Eldred’s will had been executed in 1898, and he had contemplated that the money be used to build a “detached building, substantially fire-proof.” By the time of Eldred’s death, the City of Janesville had applied to industrialist and philanthropist Andrew Carnegie to obtain funds to build a library. According to the February 27, 1901 Gazette:
Shortly before [Eldred’s] death his attention was called to the fact that an effort was being made to induce Andrew Carnegie to donate something to this city with which to build a library building. He was much pleased with the idea but asked that in case the city received such an appropriation that his bequest should be used in connection with the other, but that a certain portion of the structure be built with his bequest and dedicated to the memory of his daughter.

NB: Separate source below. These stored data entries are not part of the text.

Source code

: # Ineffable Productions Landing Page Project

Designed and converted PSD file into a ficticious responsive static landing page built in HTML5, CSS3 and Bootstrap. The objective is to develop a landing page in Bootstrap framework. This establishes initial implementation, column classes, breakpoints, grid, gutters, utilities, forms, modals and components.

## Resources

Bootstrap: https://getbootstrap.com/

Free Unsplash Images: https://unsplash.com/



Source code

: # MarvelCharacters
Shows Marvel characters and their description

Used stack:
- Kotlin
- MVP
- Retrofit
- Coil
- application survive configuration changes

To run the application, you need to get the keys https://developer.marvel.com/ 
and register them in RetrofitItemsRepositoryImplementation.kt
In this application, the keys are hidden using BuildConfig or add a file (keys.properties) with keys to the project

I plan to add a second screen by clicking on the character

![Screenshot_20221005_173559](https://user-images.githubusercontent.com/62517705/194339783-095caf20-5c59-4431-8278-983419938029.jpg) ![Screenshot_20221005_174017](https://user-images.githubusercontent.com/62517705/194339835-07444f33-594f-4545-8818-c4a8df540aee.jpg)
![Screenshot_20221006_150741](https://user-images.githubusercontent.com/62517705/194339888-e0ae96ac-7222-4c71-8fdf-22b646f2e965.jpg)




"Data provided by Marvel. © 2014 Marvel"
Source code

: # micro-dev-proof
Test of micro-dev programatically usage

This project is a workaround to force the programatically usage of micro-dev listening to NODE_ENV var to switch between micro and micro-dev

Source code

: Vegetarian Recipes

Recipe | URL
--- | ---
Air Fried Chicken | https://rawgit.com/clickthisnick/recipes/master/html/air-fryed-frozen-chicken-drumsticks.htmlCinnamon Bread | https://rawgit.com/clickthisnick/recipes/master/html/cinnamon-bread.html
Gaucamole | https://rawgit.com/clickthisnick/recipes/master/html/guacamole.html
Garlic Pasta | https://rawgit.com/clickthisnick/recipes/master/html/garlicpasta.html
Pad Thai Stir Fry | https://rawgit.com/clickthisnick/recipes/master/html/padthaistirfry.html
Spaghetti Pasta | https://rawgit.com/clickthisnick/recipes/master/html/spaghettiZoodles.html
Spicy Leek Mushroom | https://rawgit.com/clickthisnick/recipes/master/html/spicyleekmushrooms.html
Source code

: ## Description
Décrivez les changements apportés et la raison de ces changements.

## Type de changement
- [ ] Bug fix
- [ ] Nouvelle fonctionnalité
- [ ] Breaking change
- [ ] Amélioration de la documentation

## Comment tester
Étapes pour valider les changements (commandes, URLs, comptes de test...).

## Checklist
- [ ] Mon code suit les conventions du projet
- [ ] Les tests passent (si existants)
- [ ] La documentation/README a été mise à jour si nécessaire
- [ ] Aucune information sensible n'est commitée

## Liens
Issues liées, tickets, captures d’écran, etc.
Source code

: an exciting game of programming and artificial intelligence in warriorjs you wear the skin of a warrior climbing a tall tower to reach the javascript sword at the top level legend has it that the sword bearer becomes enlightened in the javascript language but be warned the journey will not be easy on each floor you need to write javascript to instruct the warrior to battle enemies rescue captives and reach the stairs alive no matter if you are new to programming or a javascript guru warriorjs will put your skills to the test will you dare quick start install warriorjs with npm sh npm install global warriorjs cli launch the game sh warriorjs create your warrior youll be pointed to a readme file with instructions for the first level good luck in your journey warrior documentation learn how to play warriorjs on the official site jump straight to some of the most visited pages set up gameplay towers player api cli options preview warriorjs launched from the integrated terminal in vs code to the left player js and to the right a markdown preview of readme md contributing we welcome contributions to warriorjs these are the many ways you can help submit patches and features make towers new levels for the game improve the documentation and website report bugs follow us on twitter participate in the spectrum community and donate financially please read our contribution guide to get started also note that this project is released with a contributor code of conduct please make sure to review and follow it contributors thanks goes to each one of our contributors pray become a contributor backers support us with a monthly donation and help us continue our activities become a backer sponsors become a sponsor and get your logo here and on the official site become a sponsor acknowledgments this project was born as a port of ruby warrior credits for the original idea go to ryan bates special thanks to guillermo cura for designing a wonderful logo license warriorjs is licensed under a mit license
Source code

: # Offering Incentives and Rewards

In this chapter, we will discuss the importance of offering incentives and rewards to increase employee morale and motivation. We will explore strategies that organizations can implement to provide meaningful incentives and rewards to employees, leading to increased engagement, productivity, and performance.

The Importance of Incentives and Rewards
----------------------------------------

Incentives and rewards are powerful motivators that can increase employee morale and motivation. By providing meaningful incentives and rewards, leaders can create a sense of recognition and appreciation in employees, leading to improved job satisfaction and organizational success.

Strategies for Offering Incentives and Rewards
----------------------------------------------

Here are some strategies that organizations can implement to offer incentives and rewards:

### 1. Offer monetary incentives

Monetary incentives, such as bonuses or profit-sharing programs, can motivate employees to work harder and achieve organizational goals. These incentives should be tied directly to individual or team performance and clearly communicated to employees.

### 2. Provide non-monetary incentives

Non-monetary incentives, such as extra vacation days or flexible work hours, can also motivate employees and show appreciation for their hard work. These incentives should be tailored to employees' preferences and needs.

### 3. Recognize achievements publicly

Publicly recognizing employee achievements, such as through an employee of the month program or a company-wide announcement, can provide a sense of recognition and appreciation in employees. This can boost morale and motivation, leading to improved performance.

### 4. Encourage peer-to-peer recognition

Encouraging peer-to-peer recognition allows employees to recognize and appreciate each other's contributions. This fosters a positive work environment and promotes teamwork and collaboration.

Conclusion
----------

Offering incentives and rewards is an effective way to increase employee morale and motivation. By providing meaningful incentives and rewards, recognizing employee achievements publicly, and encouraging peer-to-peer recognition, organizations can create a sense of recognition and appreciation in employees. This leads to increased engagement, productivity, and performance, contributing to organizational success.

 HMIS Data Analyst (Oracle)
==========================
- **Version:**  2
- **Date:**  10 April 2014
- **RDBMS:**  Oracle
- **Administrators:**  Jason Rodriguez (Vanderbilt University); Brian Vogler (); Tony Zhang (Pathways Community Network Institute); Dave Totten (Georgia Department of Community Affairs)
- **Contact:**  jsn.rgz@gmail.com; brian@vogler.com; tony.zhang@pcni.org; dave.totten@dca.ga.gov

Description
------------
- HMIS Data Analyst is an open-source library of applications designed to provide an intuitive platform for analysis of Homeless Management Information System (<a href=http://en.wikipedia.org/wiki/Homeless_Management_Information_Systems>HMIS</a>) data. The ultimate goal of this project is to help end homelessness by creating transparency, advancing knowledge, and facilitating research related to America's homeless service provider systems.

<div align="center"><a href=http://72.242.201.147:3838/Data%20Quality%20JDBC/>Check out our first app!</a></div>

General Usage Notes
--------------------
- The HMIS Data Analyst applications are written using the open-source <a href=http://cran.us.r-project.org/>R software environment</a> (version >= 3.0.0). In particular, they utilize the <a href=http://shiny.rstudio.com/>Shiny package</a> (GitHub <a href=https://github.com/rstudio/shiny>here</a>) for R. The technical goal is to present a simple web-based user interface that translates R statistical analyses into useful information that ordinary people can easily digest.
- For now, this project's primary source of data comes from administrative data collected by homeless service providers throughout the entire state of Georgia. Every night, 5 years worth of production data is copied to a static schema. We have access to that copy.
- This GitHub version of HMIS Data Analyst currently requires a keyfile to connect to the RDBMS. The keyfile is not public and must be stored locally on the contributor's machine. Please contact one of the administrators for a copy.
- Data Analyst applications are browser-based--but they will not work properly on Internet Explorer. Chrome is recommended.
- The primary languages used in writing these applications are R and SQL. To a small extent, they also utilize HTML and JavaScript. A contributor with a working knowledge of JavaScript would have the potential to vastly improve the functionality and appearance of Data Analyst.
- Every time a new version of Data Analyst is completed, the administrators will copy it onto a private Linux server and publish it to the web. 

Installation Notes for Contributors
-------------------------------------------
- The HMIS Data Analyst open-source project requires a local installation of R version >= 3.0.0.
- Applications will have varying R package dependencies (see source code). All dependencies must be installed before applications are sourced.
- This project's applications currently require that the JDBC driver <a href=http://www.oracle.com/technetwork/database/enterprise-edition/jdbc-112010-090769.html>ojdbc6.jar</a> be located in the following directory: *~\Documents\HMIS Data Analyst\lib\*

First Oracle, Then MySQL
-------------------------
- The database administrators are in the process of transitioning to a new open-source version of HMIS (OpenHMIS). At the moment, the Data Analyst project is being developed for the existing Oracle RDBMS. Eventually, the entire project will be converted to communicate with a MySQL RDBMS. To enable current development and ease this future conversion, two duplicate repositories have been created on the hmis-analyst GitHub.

Carnegie provided $30,000 toward the construction. By June 1901 plans for the new building on South Main Street were revealed. The Gazette said it was “to be first building of classic architecture in the city.” Cullen Brothers was awarded the $35,000 contract for the project. The new library opened in 1903. Carnegie’s name was carved above the main entrance, with the words “Eldred Memorial” on one side and the inscription “Free to the people” on the other side.

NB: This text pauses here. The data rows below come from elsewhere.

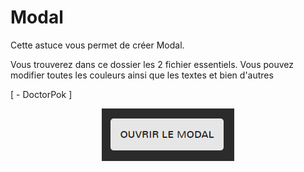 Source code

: # Modal

Cette astuce vous permet de créer Modal.

Vous trouverez dans ce dossier les 2 fichier essentiels. Vous pouvez modifier toutes les couleurs ainsi que les textes et bien d'autres

[ - DoctorPok ]

<div align="center">
  <img src="https://github.com/DoctorPok42/Astuces-Web/blob/main/V1/IMG/Modal.PNG">
</div>

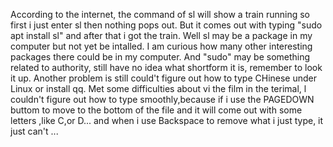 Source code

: According to the internet, the command of sl will show a train running
so first i just enter sl then nothing pops out.
But it comes out with typing "sudo apt install sl"
and after that i got the train.
Well sl may be a package in my computer but not yet be intalled.
I am curious how many other interesting packages there could be in my computer.
And "sudo" may be something related to authority, still have no idea what shortform it is, remember to look it up.
Another problem is still could't figure out how to type CHinese under Linux or install qq.
Met some difficulties about vi the film in the terimal, l couldn't figure out how to type smoothly,because if i use the PAGEDOWN buttom to move to the bottom of the file and it will come out with some letters ,like C,or D... and when i use Backspace to remove what i just type, it just can't ... 

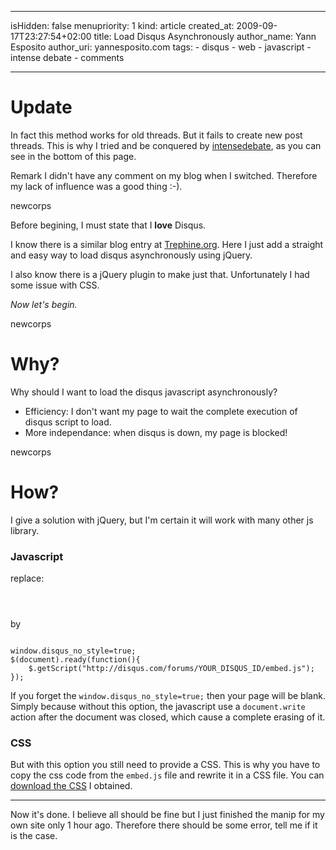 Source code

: -----
isHidden:       false
menupriority:   1
kind:           article
created_at:           2009-09-17T23:27:54+02:00
title: Load Disqus Asynchronously
author_name: Yann Esposito
author_uri: yannesposito.com
tags:
    - disqus
    - web
    - javascript
    - intense debate
    - comments

-----

# Update

In fact this method works for old threads. But it fails to create new post threads. This is why I tried and be conquered by [intensedebate](http://intensedebate.com), as you can see in the bottom of this page.

Remark I didn't have any comment on my blog when I switched. Therefore my lack of influence was a good thing :-).

newcorps

Before begining, I must state that I **love** Disqus. 

I know there is a similar blog entry at [Trephine.org](http://trephine.org/t/index.php?title=Site_improvements_-_fighting_with_Disqus). Here I just add a straight and easy way to load disqus asynchronously using jQuery. 

I also know there is a jQuery plugin to make just that. Unfortunately I had some issue with CSS.

*Now let's begin.*

newcorps

# Why?

Why should I want to load the disqus javascript asynchronously?

  - Efficiency: I don't want my page to wait the complete execution of disqus script to load.
  - More independance: when disqus is down, my page is blocked!

newcorps

# How?

I give a solution with jQuery, but I'm certain it will work with many other js library.

### Javascript

replace:

<div>
<code class="javascript">
<script type="text/javascript" src="http://disqus.com/forums/YOUR_DISQUS_ID/embed.js"></script>
</code>
</div>

by

<div>
<code class="javascript">
window.disqus_no_style=true;
$(document).ready(function(){
    $.getScript("http://disqus.com/forums/YOUR_DISQUS_ID/embed.js");
});
</code>
</div>

If you forget the `window.disqus_no_style=true;` then your page will be blank. Simply because without this option, the javascript use a `document.write` action after the document was closed, which cause a complete erasing of it.

### CSS

But with this option you still need to provide a CSS. This is why you have to copy the css code from the `embed.js` file and rewrite it in a CSS file. You can [download the CSS](/Scratch/en/blog/11_Load_Disqus_Asynchronously/code/original_disqus.css) I obtained.

---

Now it's done. I believe all should be fine but I just finished the manip for my own site only 1 hour ago. Therefore there should be some error, tell me if it is the case.
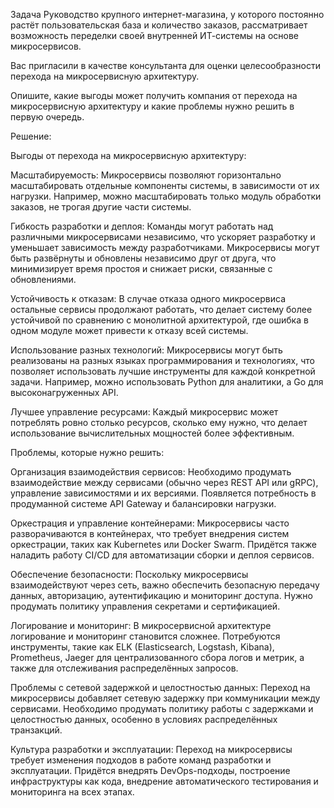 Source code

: Задача
Руководство крупного интернет-магазина, у которого постоянно растёт пользовательская база и количество заказов, рассматривает возможность переделки своей внутренней ИТ-системы на основе микросервисов.

Вас пригласили в качестве консультанта для оценки целесообразности перехода на микросервисную архитектуру.

Опишите, какие выгоды может получить компания от перехода на микросервисную архитектуру и какие проблемы нужно решить в первую очередь.

Решение:

Выгоды от перехода на микросервисную архитектуру:

Масштабируемость: Микросервисы позволяют горизонтально масштабировать отдельные компоненты системы, в зависимости от их нагрузки. Например, можно масштабировать только модуль обработки заказов, не трогая другие части системы.

Гибкость разработки и деплоя: Команды могут работать над различными микросервисами независимо, что ускоряет разработку и уменьшает зависимость между разработчиками. Микросервисы могут быть развёрнуты и обновлены независимо друг от друга, что минимизирует время простоя и снижает риски, связанные с обновлениями.

Устойчивость к отказам: В случае отказа одного микросервиса остальные сервисы продолжают работать, что делает систему более устойчивой по сравнению с монолитной архитектурой, где ошибка в одном модуле может привести к отказу всей системы.

Использование разных технологий: Микросервисы могут быть реализованы на разных языках программирования и технологиях, что позволяет использовать лучшие инструменты для каждой конкретной задачи. Например, можно использовать Python для аналитики, а Go для высоконагруженных API.

Лучшее управление ресурсами: Каждый микросервис может потреблять ровно столько ресурсов, сколько ему нужно, что делает использование вычислительных мощностей более эффективным.

Проблемы, которые нужно решить:

Организация взаимодействия сервисов: Необходимо продумать взаимодействие между сервисами (обычно через REST API или gRPC), управление зависимостями и их версиями. Появляется потребность в продуманной системе API Gateway и балансировки нагрузки.

Оркестрация и управление контейнерами: Микросервисы часто разворачиваются в контейнерах, что требует внедрения систем оркестрации, таких как Kubernetes или Docker Swarm. Придётся также наладить работу CI/CD для автоматизации сборки и деплоя сервисов.

Обеспечение безопасности: Поскольку микросервисы взаимодействуют через сеть, важно обеспечить безопасную передачу данных, авторизацию, аутентификацию и мониторинг доступа. Нужно продумать политику управления секретами и сертификацией.

Логирование и мониторинг: В микросервисной архитектуре логирование и мониторинг становится сложнее. Потребуются инструменты, такие как ELK (Elasticsearch, Logstash, Kibana), Prometheus, Jaeger для централизованного сбора логов и метрик, а также для отслеживания распределённых запросов.

Проблемы с сетевой задержкой и целостностью данных: Переход на микросервисы добавляет сетевую задержку при коммуникации между сервисами. Необходимо продумать политику работы с задержками и целостностью данных, особенно в условиях распределённых транзакций.

Культура разработки и эксплуатации: Переход на микросервисы требует изменения подходов в работе команд разработки и эксплуатации. Придётся внедрять DevOps-подходы, построение инфраструктуры как кода, внедрение автоматического тестирования и мониторинга на всех этапах.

At his request, Eldred’s bequest was used for the library’s children’s room, in honor of his daughter Ada. The building was used as a library until 1968 and since then has been used as a senior center. It was added to the National Register of Historic Places in 1981. Although Lavinia Goodell did not live to see the library built, there is no doubt that she would have applauded her old friend for his generosity in helping it come to fruition. There is also no doubt that she would be delighted with the current, modern Hedberg Public Library.
Sources consulted: Lavinia Goodell’s diaries; Lavinia Goodell’s letters to Maria Frost (March 10, 1867; June 30, 1874;) Janesville Gazette (February 19, 1901; February 21, 1901; February 27, 1901; March 9, 1901; June 6, 1901; March 20, 1902; June 15 1903); Will of Frederick Starr Eldred (available on ancestry.com). Photo of Carnegie Library from Wisconsin Library Heritage Center. Thank you to the Hedberg Public Library for their assistance in researching this post.
Excellent read ! Thank you Nancy Kopp and Collen Ball for this walk through history. Thank you for writing women into history.